To view the common design considerations among all performance management dashboards, see the Performance Dashboards.
How to Use the Dashboard
- Average Cluster Performance (%).
- This is the primary KPI for your entire IaaS. It plots how your IaaS is performing every 5 minutes, giving you the trend view of the overall performance.
- The metric itself is simply the average of the Cluster KPI / Performance (%) metric. This performance metric in turn averages the VM Performance / Number of KPIs Breached metric from all the running VMs in the cluster. Hence a value of 100% indicates that every running VM in the cluster is served well.
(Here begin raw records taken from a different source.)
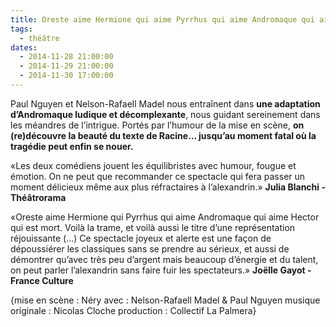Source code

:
 ```yaml
---
title: Oreste aime Hermione qui aime Pyrrhus qui aime Andromaque qui aime Hector qui est mort...
tags: 
  - théâtre
dates:
  - 2014-11-28 21:00:00
  - 2014-11-29 21:00:00
  - 2014-11-30 17:00:00
---
```


Paul Nguyen et Nelson-Rafaell Madel nous entraînent dans **une adaptation d’Andromaque ludique et décomplexante**, nous guidant sereinement dans les méandres de l’intrigue. 
Portés par l’humour de la mise en scène, **on (re)découvre la beauté du texte de Racine... jusqu’au moment fatal où la tragédie peut enfin se nouer.**


<quote>«Les deux comédiens jouent les équilibristes avec humour, fougue et émotion. On ne peut que recommander ce spectacle qui fera passer un moment délicieux même aux plus réfractaires à l’alexandrin.» 
**Julia Blanchi - Théâtrorama**</quote>


<quote>«Oreste aime Hermione qui Pyrrhus qui aime Andromaque qui aime Hector qui est mort. Voilà la trame, et voilà aussi le titre d’une représentation réjouissante (...) Ce spectacle joyeux et alerte est une façon de dépoussiérer les classiques sans se prendre au sérieux, et aussi de démontrer qu’avec très peu d’argent mais beaucoup d’énergie et du talent, on peut parler l’alexandrin sans faire fuir les spectateurs.»
**Joëlle Gayot - France Culture**</quote>


{mise en scène : Néry
avec : Nelson-Rafaell Madel & Paul Nguyen
musique originale : Nicolas Cloche
production : Collectif La Palmera}
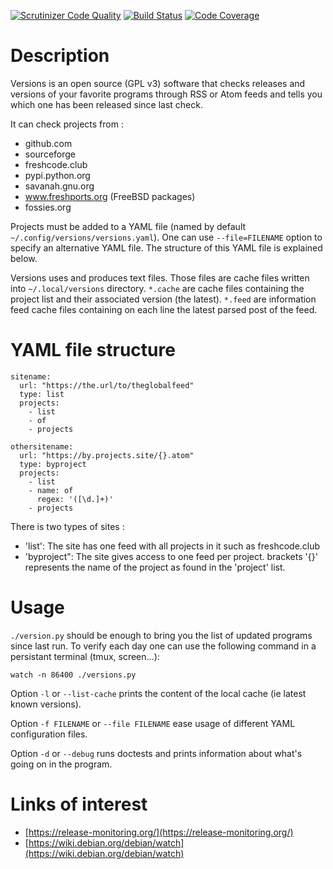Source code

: [![Scrutinizer Code Quality](https://scrutinizer-ci.com/g/dupgit/versions/badges/quality-score.png?b=master)](https://scrutinizer-ci.com/g/dupgit/versions/?branch=master)
[![Build Status](https://scrutinizer-ci.com/g/dupgit/versions/badges/build.png?b=master)](https://scrutinizer-ci.com/g/dupgit/versions/build-status/master)
[![Code Coverage](https://scrutinizer-ci.com/g/dupgit/versions/badges/coverage.png?b=master)](https://scrutinizer-ci.com/g/dupgit/versions/?branch=master)

# Description

Versions is an open source (GPL v3) software that checks releases and
versions of your favorite programs through RSS or Atom feeds and tells
you which one has been released since last check.

It can check projects from :
* github.com
* sourceforge
* freshcode.club
* pypi.python.org
* savanah.gnu.org
* www.freshports.org (FreeBSD packages)
* fossies.org

Projects must be added to a YAML file (named by default
`~/.config/versions/versions.yaml`). One can use `--file=FILENAME`
option to specify an alternative YAML file. The structure of this
YAML file is explained below.

Versions uses and produces text files. Those files are cache files
written into `~/.local/versions` directory. `*.cache` are cache
files containing the project list and their associated version (the latest).
`*.feed` are information feed cache files containing on each line
the latest parsed post of the feed.


# YAML file structure

```
sitename:
  url: "https://the.url/to/theglobalfeed"
  type: list
  projects:
    - list
    - of
    - projects

othersitename:
  url: "https://by.projects.site/{}.atom"
  type: byproject
  projects:
    - list
    - name: of
      regex: '([\d.]+)'
    - projects
```

There is two types of sites : 
    
* 'list': The site has one feed with all projects in it such as
   freshcode.club
* 'byproject": The site gives access to one feed per project.
   brackets '{}' represents the name of the project as found in
   the 'project' list.
     

# Usage

`./version.py` should be enough to bring you the list of updated
programs since last run. To verify each day one can use the following
command in a persistant terminal (tmux, screen…):

    watch -n 86400 ./versions.py


Option `-l` or `--list-cache` prints the content of the local cache (ie
latest known versions).

Option `-f FILENAME` or `--file FILENAME` ease usage of different
YAML configuration files.

Option `-d` or `--debug` runs doctests and prints information about
what's going on in the program.


# Links of interest

* [https://release-monitoring.org/](https://release-monitoring.org/)
* [https://wiki.debian.org/debian/watch](https://wiki.debian.org/debian/watch)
- As this KPI takes into account every running VM in your environment, the number should be steady. The analogy in real life is the stock market index. While individual stocks can be volatile, overall the index should be relatively steady on a 5 minutes by 5 minutes basis.
- The relative movement of the metric is as important as the absolute value of the metric. Your absolute number might not be as high you want it to be, but if there are no complaints for a long time, then there is no urgent business justification to improve it.
- Clusters Performance.
- It lists all the clusters, sorted by the least performing cluster in the last one week. You can change this time period.
- The worst performance shows the lowest number in the time period. As VMware Aria Operations collects data every 5 minutes, there are 12 x 24 x 7 = 2016 data points in a week. This column shows the worst point among these 2016 datapoints.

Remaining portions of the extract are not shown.